Avvolto in un fascinoso e crepuscolare digipack arriva in redazione questo “Mono ego” secondo lavoro sulla lunga distanza (ma ricordiamo anche un paio di Ep precedenti all’attivo) dei La Mamoynia e occasione per il sottoscritto di fare la conoscenza con questo gruppo bresciano dalla singolare denominazione d’origine ellenica (se non sbaglio dovrebbe riferirsi ad un insetto) così come sono greci il cantante della band Dimitris Triantafyllou e l’idioma utilizzato in alcuni dei testi, alternato ad un più consueto impiego di quello inglese, a comporre un singolare ed interessante contrasto linguistico.
La musica proposta dai nostri è una dark wave elettronica completamente priva di chitarre, ossessiva, aspra, sinistra e torbida, algida e minimale, senza concessioni “commerciali”, condotta dalla voce sciamanica di Dimitris che declama versi su fondali “electro-industriali” ricchi di tensione, richiamando alcuni aspetti della policroma stagione della “nuova ondata” ed un certo immaginario musicale “sintetico” d’ispirazione teutonica.
Frammenti di Joy Division, primi Death In June, Einsturzende Neubaten, DAF, addirittura qualcosina di Suicide, Kraftwerk e dell’approccio espressionista dei Cabaret Voltaire, sono riscontrabili in questo sound “difficile”, angoloso e claustrofobico, ma capace di destare intense suggestioni e forza “liturgica”, emergenti dalla miscela di regolarità nelle scansioni ritmiche, di una sorta di lirismo “trascendente” ed inquietante, completati da un programming immaginifico e sufficientemente magnetico.
La strisciante “I stand alone”, “Ich bin Niemand”, “Ipocrisia”, “Hated for seeing deep in the eyes” e “Something that does not exist (version)”, mi sembrano i brani più maturi del Cd, in cui i La Mamoynia riescono a focalizzare al meglio le loro qualità espressive e anche la rilettura di “Links” (cover dei Mecano) appare convincente e complessivamente abbastanza riuscita.

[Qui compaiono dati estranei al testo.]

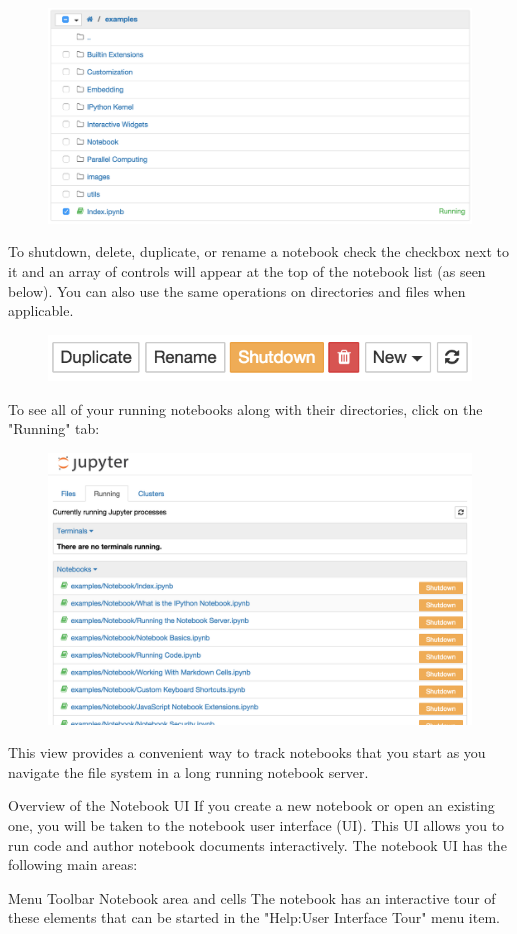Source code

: \begin{figure}
    \centering
    \includegraphics[width=0.5\linewidth]{dashboard_files_tab_run.png}
\end{figure}

To shutdown, delete, duplicate, or rename a notebook check the checkbox next to it and an array of controls will appear at the top of the notebook list (as seen below). You can also use the same operations on directories and files when applicable.

\begin{figure}
    \centering
    \includegraphics[width=0.5\linewidth]{dashboard_files_tab_btns.png}
\end{figure}

To see all of your running notebooks along with their directories, click on the "Running" tab:

\begin{figure}
    \centering
    \includegraphics[width=0.5\linewidth]{dashboard_running_tab.png}
\end{figure}

This view provides a convenient way to track notebooks that you start as you navigate the file system in a long running notebook server.

Overview of the Notebook UI
If you create a new notebook or open an existing one, you will be taken to the notebook user interface (UI). This UI allows you to run code and author notebook documents interactively. The notebook UI has the following main areas:

\titem Menu
\titem Toolbar
\titem Notebook area and cells
The notebook has an interactive tour of these elements that can be started in the "Help:User Interface Tour" menu item.

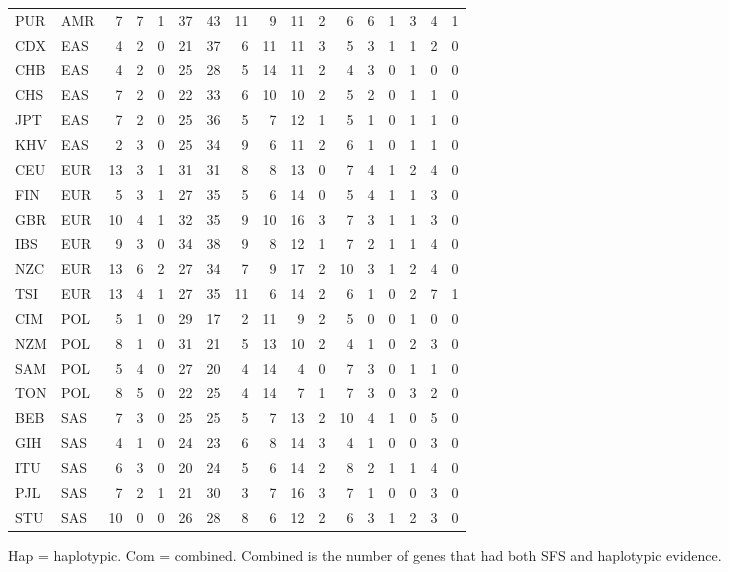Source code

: \documentclass[]{report}
\begin{document}
\begin{table}[!h]
\begin{threeparttable}
\begin{tabular}[t]{llrrrrrrrrrrrrrrr}
PUR & AMR & 7 & 7 & 1 & 37 & 43 & 11 & 9 & 11 & 2 & 6 & 6 & 1 & 3 & 4 & 1\\
CDX & EAS & 4 & 2 & 0 & 21 & 37 & 6 & 11 & 11 & 3 & 5 & 3 & 1 & 1 & 2 & 0\\
CHB & EAS & 4 & 2 & 0 & 25 & 28 & 5 & 14 & 11 & 2 & 4 & 3 & 0 & 1 & 0 & 0\\
CHS & EAS & 7 & 2 & 0 & 22 & 33 & 6 & 10 & 10 & 2 & 5 & 2 & 0 & 1 & 1 & 0\\
JPT & EAS & 7 & 2 & 0 & 25 & 36 & 5 & 7 & 12 & 1 & 5 & 1 & 0 & 1 & 1 & 0\\
KHV & EAS & 2 & 3 & 0 & 25 & 34 & 9 & 6 & 11 & 2 & 6 & 1 & 0 & 1 & 1 & 0\\
CEU & EUR & 13 & 3 & 1 & 31 & 31 & 8 & 8 & 13 & 0 & 7 & 4 & 1 & 2 & 4 & 0\\
FIN & EUR & 5 & 3 & 1 & 27 & 35 & 5 & 6 & 14 & 0 & 5 & 4 & 1 & 1 & 3 & 0\\
GBR & EUR & 10 & 4 & 1 & 32 & 35 & 9 & 10 & 16 & 3 & 7 & 3 & 1 & 1 & 3 & 0\\
IBS & EUR & 9 & 3 & 0 & 34 & 38 & 9 & 8 & 12 & 1 & 7 & 2 & 1 & 1 & 4 & 0\\
NZC & EUR & 13 & 6 & 2 & 27 & 34 & 7 & 9 & 17 & 2 & 10 & 3 & 1 & 2 & 4 & 0\\
TSI & EUR & 13 & 4 & 1 & 27 & 35 & 11 & 6 & 14 & 2 & 6 & 1 & 0 & 2 & 7 & 1\\
CIM & POL & 5 & 1 & 0 & 29 & 17 & 2 & 11 & 9 & 2 & 5 & 0 & 0 & 1 & 0 & 0\\
NZM & POL & 8 & 1 & 0 & 31 & 21 & 5 & 13 & 10 & 2 & 4 & 1 & 0 & 2 & 3 & 0\\
SAM & POL & 5 & 4 & 0 & 27 & 20 & 4 & 14 & 4 & 0 & 7 & 3 & 0 & 1 & 1 & 0\\
TON & POL & 8 & 5 & 0 & 22 & 25 & 4 & 14 & 7 & 1 & 7 & 3 & 0 & 3 & 2 & 0\\
BEB & SAS & 7 & 3 & 0 & 25 & 25 & 5 & 7 & 13 & 2 & 10 & 4 & 1 & 0 & 5 & 0\\
GIH & SAS & 4 & 1 & 0 & 24 & 23 & 6 & 8 & 14 & 3 & 4 & 1 & 0 & 0 & 3 & 0\\
ITU & SAS & 6 & 3 & 0 & 20 & 24 & 5 & 6 & 14 & 2 & 8 & 2 & 1 & 1 & 4 & 0\\
PJL & SAS & 7 & 2 & 1 & 21 & 30 & 3 & 7 & 16 & 3 & 7 & 1 & 0 & 0 & 3 & 0\\
STU & SAS & 10 & 0 & 0 & 26 & 28 & 8 & 6 & 12 & 2 & 6 & 3 & 1 & 2 & 3 & 0\\
\bottomrule
\end{tabular}
\begin{tablenotes}
\item Hap = haplotypic. Com = combined. Combined is the number of genes that had both SFS and haplotypic evidence.
\end{tablenotes}
\end{threeparttable}
\end{table}
\end{document}
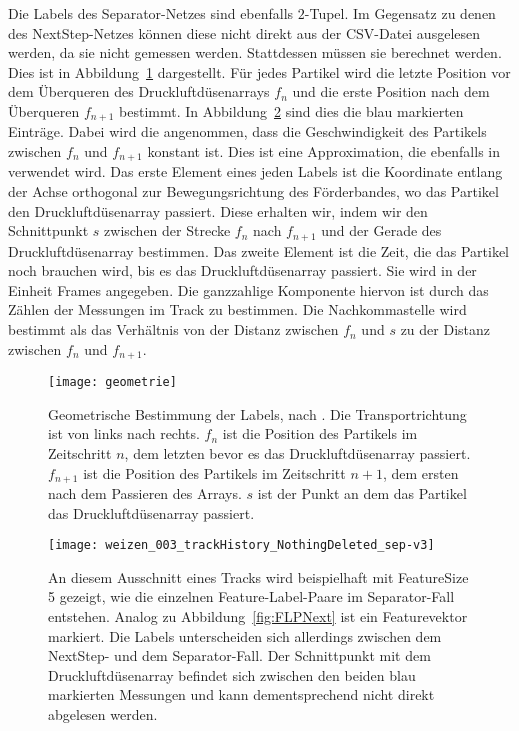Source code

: Die Labels des Separator-Netzes sind ebenfalls \(2\)-Tupel.
Im Gegensatz zu denen des NextStep-Netzes können diese nicht direkt aus der CSV-Datei ausgelesen werden, da sie nicht gemessen werden.
Stattdessen müssen sie berechnet werden.
Dies ist in Abbildung~\ref{fig:Schnittpunkt} dargestellt.
Für jedes Partikel wird die letzte Position vor dem Überqueren des Druckluftdüsenarrays \(f_n\) 
und die erste Position nach dem Überqueren \(f_{n+1}\) bestimmt.
In Abbildung~\ref{fig:FLPSep} sind dies die blau markierten Einträge. 
Dabei wird die angenommen, dass die Geschwindigkeit des Partikels zwischen \(f_n\) und \(f_{n+1}\) konstant ist.
Dies ist eine Approximation, die ebenfalls in~\cite{Pfaff2018} verwendet wird.
Das erste Element eines jeden Labels ist die Koordinate entlang der Achse orthogonal zur Bewegungsrichtung des Förderbandes, wo das Partikel den Druckluftdüsenarray passiert.
Diese erhalten wir, indem wir den Schnittpunkt \(s\) zwischen der Strecke \(f_n\) nach \(f_{n+1}\) und 
der Gerade des Druckluftdüsenarray bestimmen.
Das zweite Element ist die Zeit, die das Partikel noch brauchen wird, bis es das Druckluftdüsenarray passiert.
Sie wird in der Einheit Frames angegeben.
Die ganzzahlige Komponente hiervon ist durch das Zählen der Messungen im Track zu bestimmen.
Die Nachkommastelle wird bestimmt als das Verhältnis von der Distanz zwischen \(f_n\) und \(s\) 
zu der Distanz zwischen \(f_n\) und \(f_{n+1}\).

\begin{figure}[h]
	\centering
	\texttt{[image: geometrie]}
	\caption[Geometrische Bestimmung der Labels, nach \cite{Pfaff2018}.]{Geometrische Bestimmung der Labels, nach \cite{Pfaff2018}.
	Die Transportrichtung ist von links nach rechts. 
	\(f_n\) ist die Position des Partikels im Zeitschritt \(n\), dem letzten bevor es das Druckluftdüsenarray passiert.
	\(f_{n+1}\) ist die Position des Partikels im Zeitschritt \(n+1\), dem ersten nach dem Passieren des Arrays.
	\(s\) ist der Punkt an dem das Partikel das Druckluftdüsenarray passiert.
	}
	\label{fig:Schnittpunkt}
\end{figure}

\begin{figure}[h]
	\centering
	\texttt{[image: weizen\_003\_trackHistory\_NothingDeleted\_sep-v3]}
	\caption[Beispiel Feature-Label-Paar Separator]{An diesem Ausschnitt eines Tracks wird beispielhaft mit FeatureSize 5 gezeigt, wie die einzelnen Feature-Label-Paare im Separator-Fall entstehen.
	Analog zu Abbildung~\ref{fig:FLPNext} ist ein Featurevektor markiert. Die Labels unterscheiden sich allerdings zwischen dem NextStep- und dem Separator-Fall. 
	Der Schnittpunkt mit dem Druckluftdüsenarray befindet sich zwischen den beiden blau markierten Messungen und kann dementsprechend nicht direkt abgelesen werden.}
	\label{fig:FLPSep}
\end{figure}


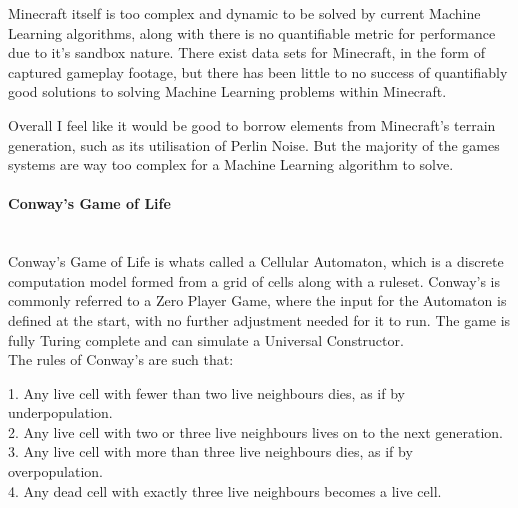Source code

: \begin{flushleft}
                        Minecraft itself is too complex and dynamic to be solved by current Machine Learning algorithms, along with there is no quantifiable 
                        metric for performance due to it's sandbox nature. There exist data sets for Minecraft, in the form of captured gameplay footage, but
                        there has been little to no success of quantifiably good solutions to solving Machine Learning problems within Minecraft. \\

                        \vspace{0.2cm}

                        Overall I feel like it would be good to borrow elements from Minecraft's terrain generation, such as its utilisation of Perlin Noise.
                        But the majority of the games systems are way too complex for a Machine Learning algorithm to solve. \\

                        \vspace{1cm}
                    \paragraph{Conway's Game of Life} \mbox{} \\
                        \vspace{0.2cm}
                        Conway's Game of Life is whats called a Cellular Automaton, which is a discrete computation model formed from a grid of cells along with 
                        a ruleset. Conway's is commonly referred to a Zero Player Game, where the input for the Automaton is defined at the start, with no
                        further adjustment needed for it to run. The game is fully Turing complete and can simulate a Universal Constructor. \\
                        \vspace{0.2cm}
                        The rules of Conway's are such that: \\

                        
                        \begin{center}
                            \normalsize
                            1. Any live cell with fewer than two live neighbours dies, as if by underpopulation. \\
                            2. Any live cell with two or three live neighbours lives on to the next generation. \\
                            3. Any live cell with more than three live neighbours dies, as if by overpopulation. \\
                            4. Any dead cell with exactly three live neighbours becomes a live cell. \\
                        \end{center}


\end{flushleft}
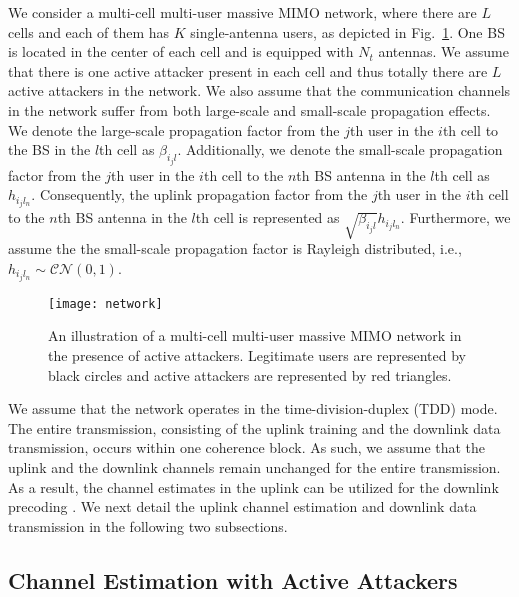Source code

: \documentclass[conference]{IEEEtran}
\begin{document}
We consider a multi-cell multi-user massive MIMO network, where there are $L$ cells and each of them has $K$ single-antenna users, as depicted in Fig.~\ref{network}. One BS is located in the center of each cell and is equipped with $N_{t}$ antennas. We assume that there is one active attacker present in each cell and thus totally there are $L$ active attackers in the network. We also assume that the communication channels in the network suffer from both large-scale and small-scale propagation effects. We denote the large-scale propagation factor from the $j$th user in the $i$th cell to the BS in the $l$th cell as $\beta_{i_{j}l}$. Additionally, we denote the small-scale propagation factor from the $j$th user in the $i$th cell to the $n$th BS antenna in the $l$th cell as $h_{i_{j}l_{n}}$. Consequently, the uplink propagation factor from the $j$th user in the $i$th cell to the $n$th BS antenna in the $l$th cell is represented as $\sqrt{\beta_{i_{j}l}}h_{i_{j}l_{n}}$. Furthermore, we assume the the small-scale propagation factor is Rayleigh distributed, i.e., $h_{i_{j}l_{n}}\sim\mathcal{CN}(0,1)$.
\begin{figure}[!t]
\centering
\texttt{[image: network]}
\caption{An illustration of a multi-cell multi-user massive MIMO network in the presence of active attackers. Legitimate users are represented by black circles and active attackers are represented by red triangles. }
\label{network}
\end{figure}
We assume that the network operates in the time-division-duplex (TDD) mode. The entire transmission, consisting of the uplink training and the downlink data transmission, occurs within one coherence block. As such, we assume that the uplink and the downlink channels remain unchanged for the entire transmission. As a result, the channel estimates in the uplink can be utilized for the downlink precoding \cite{Lu2014,Rusek2013}. We next detail the uplink channel estimation and downlink data transmission in the following two subsections.

\subsection{Channel Estimation with Active Attackers}
\end{document}
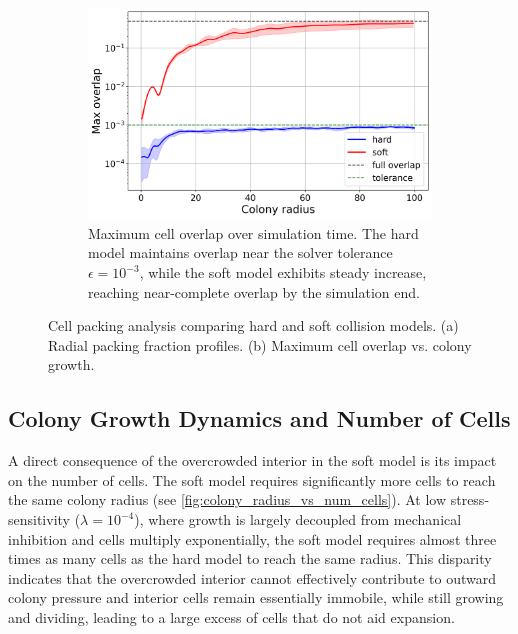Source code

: \documentclass[conference]{IEEEtran}
\begin{document}
\begin{figure}[H]
    \begin{subfigure}[b]{\linewidth}
        \centering
        \includegraphics[width=\linewidth]{figures/comparison_plots/combined_colony_radius_vs_max_overlap_with_lines.png}
        \caption{Maximum cell overlap over simulation time. The hard model maintains overlap near the solver tolerance $\epsilon = 10^{-3}$, while the soft model exhibits steady increase, reaching near-complete overlap by the simulation end.}
        \label{fig:max_overlap_simulation}
    \end{subfigure}

    \caption{Cell packing analysis comparing hard and soft collision models. (a) Radial packing fraction profiles. (b) Maximum cell overlap vs. colony growth.}
    \label{fig:combined_packing_analysis}
\end{figure}

\subsection{Colony Growth Dynamics and Number of Cells}
\label{sec:colony_growth_dynamics}

A direct consequence of the overcrowded interior in the soft model is its impact on the number of cells. The soft model requires significantly more cells to reach the same colony radius (see \autoref{fig:colony_radius_vs_num_cells}). At low stress-sensitivity ($\lambda = 10^{-4}$), where growth is largely decoupled from mechanical inhibition and cells multiply exponentially, the soft model requires almost three times as many cells as the hard model to reach the same radius. This disparity indicates that the overcrowded interior cannot effectively contribute to outward colony pressure and interior cells remain essentially immobile, while still growing and dividing, leading to a large excess of cells that do not aid expansion.
\end{document}
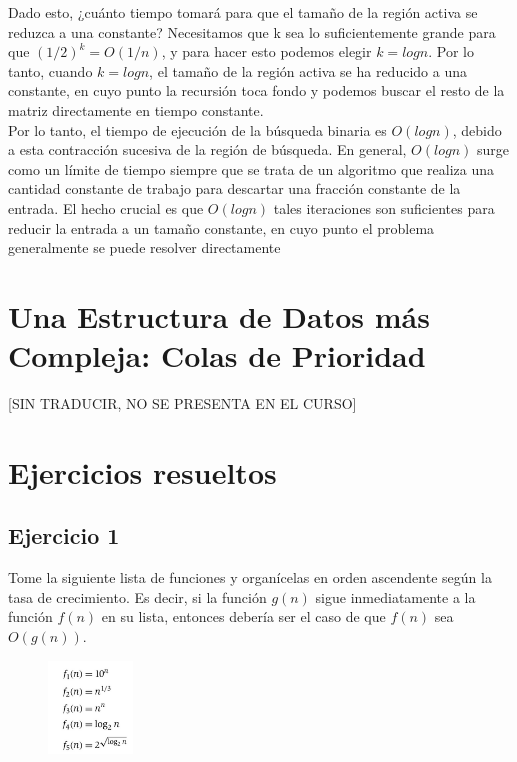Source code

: \documentclass[a4paper, 12pt]{book}
\theoremstyle{dotless}
\begin{document}
Dado esto, ¿cuánto tiempo tomará para que el tamaño de la región activa se reduzca a una
constante? Necesitamos que k sea lo suficientemente grande para que $(1/2)^k=O(1/n)$, y para hacer
esto podemos elegir $k=log n$. Por lo tanto, cuando $k=log n$, el tamaño de la región activa se ha
reducido a una constante, en cuyo punto la recursión toca fondo y podemos buscar el resto de la matriz
directamente en tiempo constante.\\

Por lo tanto, el tiempo de ejecución de la búsqueda binaria es $O(log n)$, debido a esta
contracción sucesiva de la región de búsqueda. En general, $O(log n)$ surge como un límite de tiempo
siempre que se trata de un algoritmo que realiza una cantidad constante de trabajo para descartar una
fracción constante de la entrada. El hecho crucial es que $O(log n)$ tales iteraciones son suficientes para
reducir la entrada a un tamaño constante, en cuyo punto el problema generalmente se puede resolver
directamente\\

\section{Una Estructura de Datos más Compleja: Colas de Prioridad}

[SIN TRADUCIR, NO SE PRESENTA EN EL CURSO]

\section{Ejercicios resueltos}

\subsection*{Ejercicio 1} 

Tome la siguiente lista de funciones y organícelas en orden ascendente según la tasa de crecimiento. Es decir, si la función $g(n)$ sigue inmediatamente a la función $f(n)$ en su lista, entonces debería ser el caso de que $f(n)$ sea $O(g(n))$.\\

\begin{figure}[h] 
  \centering
    \includegraphics[width=0.2\textwidth]{Imagenes-Seccion2/form2_1.PNG}
\end{figure}
\end{document}
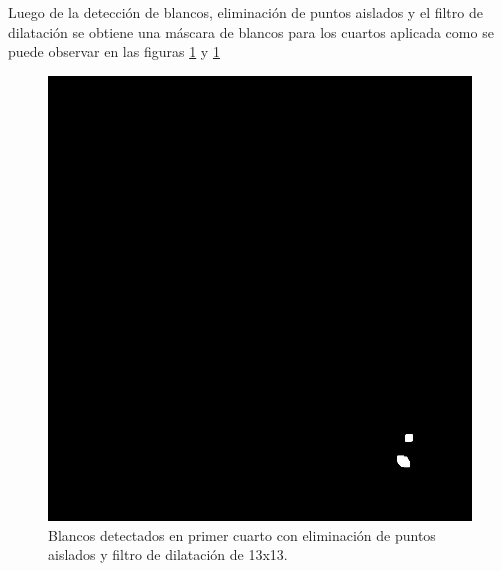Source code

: \documentclass[10pt,a4paper, twoside]{report}
\begin{document}
Luego de la detección de blancos, eliminación de puntos aislados y el filtro de dilatación se obtiene una máscara de blancos para los cuartos aplicada como se puede observar en las figuras \ref{firstQuarterMask} y \ref{firstQuarterMask}


\begin{figure}[!htb]
   \begin{minipage}{0.48\textwidth}
			\centering
			\includegraphics[width=1.0\linewidth]{imagenes/fstQuarterFourierMask.jpg}
			\caption{Blancos detectados en primer cuarto con eliminación de puntos aislados y filtro de dilatación de 13x13.}
			\label{firstQuarterMask}
   \end{minipage}\hfill
   \begin {minipage}{0.48\textwidth}
			\centering

\end{minipage}
\end{figure}
\end{document}
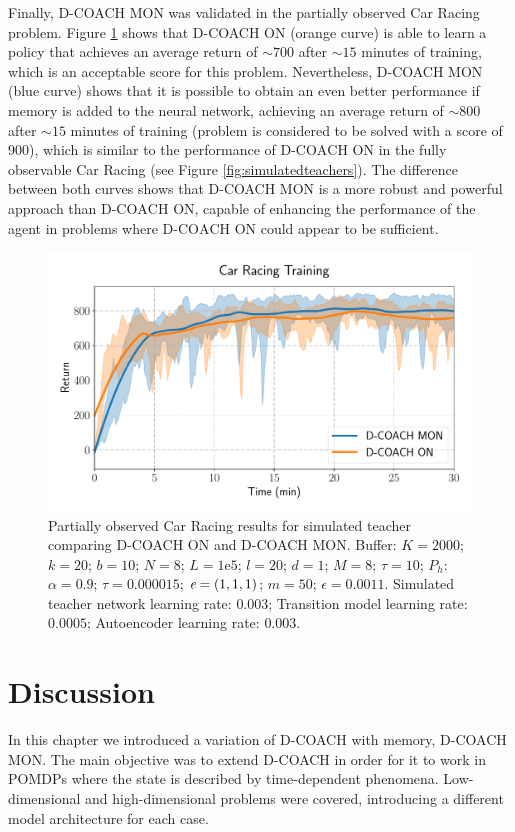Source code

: Finally, D-COACH MON was validated in the partially observed Car Racing problem. Figure \ref{fig:po_cr} shows that D-COACH ON (orange curve) is able to learn a policy that achieves an average return of $\sim700$ after $\sim15$ minutes of training, which is an acceptable score for this problem. Nevertheless, D-COACH MON (blue curve) shows that it is possible to obtain an even better performance if memory is added to the neural network, achieving an average return of $\sim800$ after $\sim15$ minutes of training (problem is considered to be solved with a score of 900), which is similar to the performance of $\text{D-COACH}$ ON in the fully observable Car Racing (see Figure \ref{fig:simulatedteachers}). The difference between both curves shows that D-COACH MON is a more robust and powerful approach than $\text{D-COACH}$ ON, capable of enhancing the performance of the agent in problems where $\text{D-COACH}$ ON could appear to be sufficient.

\begin{figure}[H]
    \centering
    \includegraphics[width=0.7\linewidth]{imagenes/cap3/car_racing_lstm.pdf}
    \caption[Partially observed Car Racing results for simulated teacher comparing D-COACH ON and D-COACH MON.]{Partially observed Car Racing results for simulated teacher comparing D-COACH ON and D-COACH MON.  Buffer: $K = 2000$; $k=20$; $b=10$; $N = 8$; $L=1\mathrm{e}5$; $l=20$; $d=1$; $M=8$; $\tau=10$; $P_{h}$: $\alpha = 0.9$; $\tau = 0.000015$; $\emph{e}=(1, 1, 1)$; $m=50$; $\epsilon=0.0011$. Simulated teacher network learning rate: $0.003$; Transition model learning rate: $0.0005$; Autoencoder learning rate: $0.003$.}
    \label{fig:po_cr}
\end{figure}

\section{Discussion}
In this chapter we introduced a variation of D-COACH with memory, D-COACH MON. The main objective was to extend D-COACH in order for it to work in POMDPs where the state is described by time-dependent phenomena. Low-dimensional and high-dimensional problems were covered, introducing a different model architecture for each case.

Margini di miglioramento sono minimamente riscontrabili in certe soluzioni vocali (ma mi piace parecchio il particolare timbro del vocalist) e in una maggiore varietà compositiva, così come una registrazione ed una produzione più equilibrate e “piene” avrebbero garantito un complementare importante contributo all’efficacia del dischetto.
I La Mamoynia sono un gruppo degno d’attenzione, non banale nella sua ricerca all’interno di queste coordinate sonore, dotate in ogni modo di una spiccata “specificità” di settore, ed ecco perché non li ritengo esattamente un ascolto da poter consigliare indistintamente a tutti i lettori di una webzine che si chiamava “Metal.it”, pur confermando il loro piuttosto considerevole valore generale.
Detto questo, se poi si vuole “rischiare” di affrontare questi suoni, per nulla condiscendenti verso le mode (niente a che vedere con l’industrial “moderno” magari pure geniale, ma anche sufficientemente ruffiano da saper scalare le classifiche), “Mono ego” potrebbe essere una valida opportunità per aggiungere una prospettiva supplementare alle Vostre abitudini uditive.